Kinderen zijn creatiever in taal dan volwassenen; ze moeten wel, want hun woordenschat is kleiner dan hun wereld.
Op een dag hoorde ik mijn dochter, toen 4 jaar, in de speelgoedwinkel zeggen: ‘Ik zoek meer iets… meisjesachtigs. Iets… K3-achtigs.’ Nog niet eerder had zij het woord meisjesachtig of andere woorden op -achtig gebruikt, nu bedacht ze er zelfs een nieuws woord bij – en ik wist uiteraard wat zij bedoelde.
Gisteren had ze (nu 5 jaar) het over de ‘voortiteling’ van een tv-programma. Ik heb de laatste tijd vaak geroepen dat de tv ‘na dat programma, oké dan, na de aftiteling’ uit moet.

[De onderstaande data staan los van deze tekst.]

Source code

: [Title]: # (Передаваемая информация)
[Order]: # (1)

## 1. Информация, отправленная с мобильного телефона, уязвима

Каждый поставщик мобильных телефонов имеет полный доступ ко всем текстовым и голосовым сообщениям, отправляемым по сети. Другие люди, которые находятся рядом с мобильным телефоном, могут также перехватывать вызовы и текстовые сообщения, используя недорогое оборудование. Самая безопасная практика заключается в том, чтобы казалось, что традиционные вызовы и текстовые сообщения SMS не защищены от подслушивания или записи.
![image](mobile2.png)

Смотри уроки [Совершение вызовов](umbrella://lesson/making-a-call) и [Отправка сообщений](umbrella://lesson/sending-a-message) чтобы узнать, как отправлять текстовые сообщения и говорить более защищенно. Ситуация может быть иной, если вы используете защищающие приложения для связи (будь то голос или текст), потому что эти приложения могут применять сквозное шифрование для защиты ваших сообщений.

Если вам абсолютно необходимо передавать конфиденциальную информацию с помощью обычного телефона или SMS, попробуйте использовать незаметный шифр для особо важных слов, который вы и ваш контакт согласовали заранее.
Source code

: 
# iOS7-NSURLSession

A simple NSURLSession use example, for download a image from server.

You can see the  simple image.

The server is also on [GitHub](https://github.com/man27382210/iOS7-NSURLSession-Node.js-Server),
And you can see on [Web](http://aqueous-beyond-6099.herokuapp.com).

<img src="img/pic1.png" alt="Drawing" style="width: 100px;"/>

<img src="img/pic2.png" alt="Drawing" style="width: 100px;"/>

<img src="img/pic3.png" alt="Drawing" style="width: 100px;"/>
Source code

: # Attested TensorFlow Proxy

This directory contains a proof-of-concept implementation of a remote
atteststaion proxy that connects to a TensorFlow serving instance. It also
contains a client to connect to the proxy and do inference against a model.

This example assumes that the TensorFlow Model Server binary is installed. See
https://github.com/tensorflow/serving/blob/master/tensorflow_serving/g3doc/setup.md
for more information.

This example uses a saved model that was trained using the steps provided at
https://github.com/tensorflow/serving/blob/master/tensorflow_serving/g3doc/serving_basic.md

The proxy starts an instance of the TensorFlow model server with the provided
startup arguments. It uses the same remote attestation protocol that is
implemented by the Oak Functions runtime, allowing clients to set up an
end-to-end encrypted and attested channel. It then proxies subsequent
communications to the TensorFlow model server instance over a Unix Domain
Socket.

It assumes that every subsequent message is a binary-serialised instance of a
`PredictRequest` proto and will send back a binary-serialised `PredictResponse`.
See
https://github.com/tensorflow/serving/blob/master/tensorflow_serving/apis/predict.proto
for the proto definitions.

Maar het mooiste vind ik deze:
Staan we ofzo voor een stoplicht?
Kan een taalkundige mij dit uitleggen? ‘Ofzo’ als zelfstandig zinsdeel, als bijwoordelijke bepaling en niet aan het einde van de zin, dezelfde grammaticale functie als het woord ‘misschien’ of ‘soms’ – misschien begrijpt zij de betekenis ook zo?